A reference to a hash specifying conditional inclusion or exclusion of tokens. The hash may have a 'mode' key, a 'logical' key and up to three keys among 'original', 'lemma', and 'tag':

mode

A string indicating whether the condition specifies which tokens should be included (value 'include') or excluded (value 'exclude'). Default value is 'include'.

logical

A string indicating whether the conditions set with the 'original', 'lemma', and 'tag' keys (see below) must all be satisfied (value 'and') or whether it suffices that one of them is satisfied (value 'or'). Default value is 'and'.

original

A regular expression specifying the 'original' attribute of tokens to be included/excluded.

lemma

A regular expression specifying the 'lemma' attribute of tokens to be included/excluded.

tag

A regular expression specifying the 'tag' attribute of tokens to be included/excluded.

DIAGNOSTICS

Missing parameter 'text' in call to subroutine split_text()
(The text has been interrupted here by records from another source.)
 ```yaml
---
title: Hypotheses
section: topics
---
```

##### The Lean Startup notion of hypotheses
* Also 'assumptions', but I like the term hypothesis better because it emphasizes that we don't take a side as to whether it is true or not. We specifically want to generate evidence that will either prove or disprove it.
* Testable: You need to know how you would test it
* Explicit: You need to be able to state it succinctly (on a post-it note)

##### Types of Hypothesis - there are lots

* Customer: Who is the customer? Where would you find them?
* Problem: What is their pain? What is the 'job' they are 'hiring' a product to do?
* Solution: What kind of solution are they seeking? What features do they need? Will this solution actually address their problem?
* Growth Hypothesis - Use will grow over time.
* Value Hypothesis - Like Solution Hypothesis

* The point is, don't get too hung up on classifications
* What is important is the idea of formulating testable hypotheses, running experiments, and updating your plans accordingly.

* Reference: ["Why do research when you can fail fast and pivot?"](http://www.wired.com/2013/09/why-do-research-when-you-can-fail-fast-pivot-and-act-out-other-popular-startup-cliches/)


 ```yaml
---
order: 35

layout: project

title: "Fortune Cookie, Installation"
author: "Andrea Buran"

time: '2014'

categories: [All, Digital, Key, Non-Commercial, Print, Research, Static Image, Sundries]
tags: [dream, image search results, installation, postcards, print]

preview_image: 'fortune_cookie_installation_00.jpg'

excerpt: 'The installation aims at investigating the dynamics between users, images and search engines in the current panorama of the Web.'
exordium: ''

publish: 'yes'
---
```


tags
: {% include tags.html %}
This exception is raised when subroutine split_text() is called without a parameter named 'text' (whose value should be a reference to a string).

Missing parameter 'tagged_text' in call to subroutine split_tagged_text()

This exception is raised when subroutine split_tagged_text() is called without a parameter named 'tagged_text').

Parameter 'tagged_text' in call to subroutine split_tagged_text() must be a Lingua::TreeTagger::TaggedText object

This exception is raised when subroutine split_tagged_text() is called with a parameter named 'tagged_text' whose value is not a Lingua::TreeTagger::TaggedText object.

Missing parameter 'unit' in call to subroutine split_tagged_text()

This exception is raised when subroutine split_tagged_text() is called without a parameter named 'unit').

Parameter 'unit' in call to subroutine split_tagged_text() must be either 'original', 'lemma', or 'tag'

This exception is raised when subroutine split_tagged_text() is called with a parameter named 'unit' whose value is not 'original', 'lemma', or 'tag'.

Parameter 'category' in call to subroutine split_tagged_text() must be either 'lemma' or 'tag'

This exception is raised when subroutine split_tagged_text() is called with a parameter named 'category' whose value is not 'lemma' or 'tag'.

DEPENDENCIES

This module is part of the Lingua::Diversity distribution. Some subroutines are designed to operate on Lingua::TreeTagger::TaggedText objects.

BUGS AND LIMITATIONS

There are no known bugs in this module.

Please report problems to Aris Xanthos (aris.xanthos@unil.ch)

Patches are welcome.

AUTHOR

Aris Xanthos (aris.xanthos@unil.ch)

LICENSE AND COPYRIGHT

Copyright (c) 2011 Aris Xanthos (aris.xanthos@unil.ch).

This program is released under the GPL license (see http://www.gnu.org/licenses/gpl.html).

This program is distributed in the hope that it will be useful, but WITHOUT ANY WARRANTY; without even the implied warranty of MERCHANTABILITY or FITNESS FOR A PARTICULAR PURPOSE.

SEE ALSO

Lingua::Diversity, Lingua::TreeTagger.